Where the records contain images, omit them, and repeat everything else word for word.
-.-.-
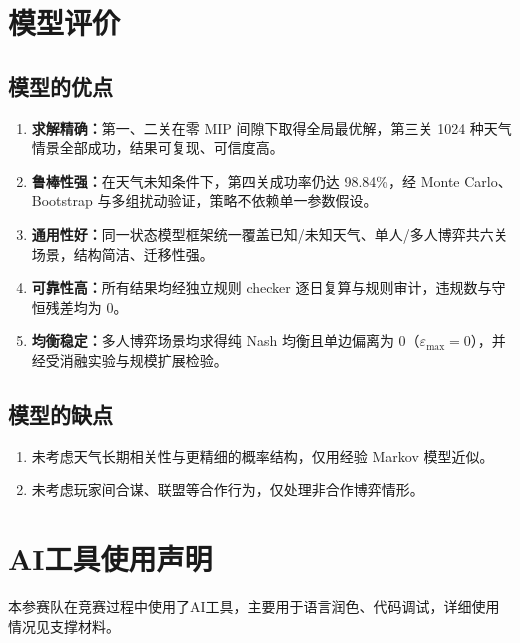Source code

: \documentclass{cumcmthesis}
\numberwithin{equation}{section}
\numberwithin{figure}{section}
\numberwithin{table}{section}
\begin{document}
\section{模型评价}

\subsection{模型的优点}
\begin{enumerate}
    \item \textbf{求解精确：}第一、二关在零 MIP 间隙下取得全局最优解，第三关 1024 种天气情景全部成功，结果可复现、可信度高。
    \item \textbf{鲁棒性强：}在天气未知条件下，第四关成功率仍达 98.84\%，经 Monte Carlo、Bootstrap 与多组扰动验证，策略不依赖单一参数假设。
    \item \textbf{通用性好：}同一状态模型框架统一覆盖已知/未知天气、单人/多人博弈共六关场景，结构简洁、迁移性强。
    \item \textbf{可靠性高：}所有结果均经独立规则 checker 逐日复算与规则审计，违规数与守恒残差均为 0。
    \item \textbf{均衡稳定：}多人博弈场景均求得纯 Nash 均衡且单边偏离为 0（$\varepsilon_{\max}=0$），并经受消融实验与规模扩展检验。
\end{enumerate}

\subsection{模型的缺点}
\begin{enumerate}
    \item 未考虑天气长期相关性与更精细的概率结构，仅用经验 Markov 模型近似。
    \item 未考虑玩家间合谋、联盟等合作行为，仅处理非合作博弈情形。
\end{enumerate}

\section{AI工具使用声明}

本参赛队在竞赛过程中使用了AI工具，主要用于语言润色、代码调试，详细使用情况见支撑材料。
\end{document}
-.-.-
■ WORKED SOLUTION ■
Source code

: \documentclass{cumcmthesis}
\numberwithin{equation}{section}
\numberwithin{figure}{section}
\numberwithin{table}{section}
\begin{document}
\section{模型评价}

\subsection{模型的优点}
\begin{enumerate}
    \item \textbf{求解精确：}第一、二关在零 MIP 间隙下取得全局最优解，第三关 1024 种天气情景全部成功，结果可复现、可信度高。
    \item \textbf{鲁棒性强：}在天气未知条件下，第四关成功率仍达 98.84\%，经 Monte Carlo、Bootstrap 与多组扰动验证，策略不依赖单一参数假设。
    \item \textbf{通用性好：}同一状态模型框架统一覆盖已知/未知天气、单人/多人博弈共六关场景，结构简洁、迁移性强。
    \item \textbf{可靠性高：}所有结果均经独立规则 checker 逐日复算与规则审计，违规数与守恒残差均为 0。
    \item \textbf{均衡稳定：}多人博弈场景均求得纯 Nash 均衡且单边偏离为 0（$\varepsilon_{\max}=0$），并经受消融实验与规模扩展检验。
\end{enumerate}

\subsection{模型的缺点}
\begin{enumerate}
    \item 未考虑天气长期相关性与更精细的概率结构，仅用经验 Markov 模型近似。
    \item 未考虑玩家间合谋、联盟等合作行为，仅处理非合作博弈情形。
\end{enumerate}

\section{AI工具使用声明}

本参赛队在竞赛过程中使用了AI工具，主要用于语言润色、代码调试，详细使用情况见支撑材料。
\end{document}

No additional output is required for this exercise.